Research Project
Leipzig’s Sources of Knowledge in the Socialist Dictatorship

Typical and atypical trends in socialist transformation of East German librarianship based on a personnel and stock-related comparison of the Deutsche Bücherei Leipzig, Leipzig University Library and Leipzig Municipal Library from the end of World War II to the Library Reform in GDR (1945–1968/69)

Libraries (just as archives) are central institutions of study and research which, in democracies, provide plural contents publicly accessible and empower their users to get information and balance data critically, to correlate facts self dependent and – that way – gain knowledge. However, such individual and critical handling of information and knowledge is unwanted in authoritarian or totalitarian systems which ever want to un-differentiate society.

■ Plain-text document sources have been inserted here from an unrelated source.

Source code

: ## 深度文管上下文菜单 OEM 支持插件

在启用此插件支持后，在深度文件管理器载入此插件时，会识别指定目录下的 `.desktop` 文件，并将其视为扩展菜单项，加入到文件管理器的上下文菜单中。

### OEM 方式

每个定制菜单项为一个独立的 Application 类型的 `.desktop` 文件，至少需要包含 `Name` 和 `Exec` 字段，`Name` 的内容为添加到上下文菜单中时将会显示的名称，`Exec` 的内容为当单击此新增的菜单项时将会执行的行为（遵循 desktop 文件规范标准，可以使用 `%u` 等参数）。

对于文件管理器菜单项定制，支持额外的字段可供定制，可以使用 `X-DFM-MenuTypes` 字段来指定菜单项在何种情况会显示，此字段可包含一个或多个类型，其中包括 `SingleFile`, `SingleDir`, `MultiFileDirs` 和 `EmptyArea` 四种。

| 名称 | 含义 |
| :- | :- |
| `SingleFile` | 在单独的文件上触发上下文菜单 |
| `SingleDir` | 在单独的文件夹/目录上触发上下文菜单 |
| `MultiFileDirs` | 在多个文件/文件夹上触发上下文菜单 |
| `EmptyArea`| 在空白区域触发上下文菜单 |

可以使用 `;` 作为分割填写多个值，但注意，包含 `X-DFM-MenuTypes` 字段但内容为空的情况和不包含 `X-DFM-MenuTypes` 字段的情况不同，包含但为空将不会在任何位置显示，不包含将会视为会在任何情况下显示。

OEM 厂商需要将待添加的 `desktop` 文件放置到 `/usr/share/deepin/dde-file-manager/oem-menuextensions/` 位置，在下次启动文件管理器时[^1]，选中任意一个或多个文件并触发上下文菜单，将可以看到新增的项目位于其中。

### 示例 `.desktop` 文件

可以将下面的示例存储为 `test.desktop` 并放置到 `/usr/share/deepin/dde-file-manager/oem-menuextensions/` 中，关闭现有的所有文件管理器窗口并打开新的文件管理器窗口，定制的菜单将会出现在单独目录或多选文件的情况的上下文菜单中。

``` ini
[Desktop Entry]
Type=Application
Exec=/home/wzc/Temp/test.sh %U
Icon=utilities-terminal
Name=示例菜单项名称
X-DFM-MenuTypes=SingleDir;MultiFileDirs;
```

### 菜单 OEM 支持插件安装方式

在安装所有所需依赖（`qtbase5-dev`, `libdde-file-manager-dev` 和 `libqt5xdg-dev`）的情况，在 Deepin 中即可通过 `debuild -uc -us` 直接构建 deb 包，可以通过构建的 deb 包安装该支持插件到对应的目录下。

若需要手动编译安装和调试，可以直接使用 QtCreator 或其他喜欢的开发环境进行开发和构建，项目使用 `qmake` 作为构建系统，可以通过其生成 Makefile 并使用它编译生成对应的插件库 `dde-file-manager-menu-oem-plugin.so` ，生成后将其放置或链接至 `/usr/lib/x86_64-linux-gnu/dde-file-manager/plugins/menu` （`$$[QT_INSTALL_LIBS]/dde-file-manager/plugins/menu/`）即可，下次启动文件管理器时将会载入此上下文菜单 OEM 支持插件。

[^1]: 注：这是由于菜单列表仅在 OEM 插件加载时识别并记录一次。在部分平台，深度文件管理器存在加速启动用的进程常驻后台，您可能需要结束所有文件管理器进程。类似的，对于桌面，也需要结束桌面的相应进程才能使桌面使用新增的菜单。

Contemporary German history reveals this thesis: Back in the days of National Socialism German libraries were under compulsion and learned personnel and stock-related restrictions the hard way. When the “Third Reich” collapsed, the oppression ended within a few months for the better part of German libraries – certainly not all.

With the Soviet occupation of eastern Germany after World War II the transformation of East German librarianship began as well. Despite of relief from National Socialism under the aegis of communism there was no chance to alter libraries in the former Soviet occupation zone and later GDR to ideological and political neutral spaces, therefore unbiased sources of knowledge. Rather libraries became anew ideological institutions which also had to contribute to the socialist society, especially in the area of education.

This research project focuses on the desideratum that there is no critical and systematic study which analyses the politisation and ideologisation of libraries in the “second” German dictatorship. Leipzig is well-suited for this kind of study for there is not only a multitude of specialised, scientific and private libraries since the turn of 19th century but also the city assembles three venerable and nationwide well-known institutions – Deutsche Bücherei, the University Library and the Municipal Library.

The results of the micro-study “Leipzig’s Sources of Knowledge in the Socialist Dictatorship” which will also pick up educational, economical and law-specific facts will be an essential contribution to contemporary library history as well as totalitarianism research.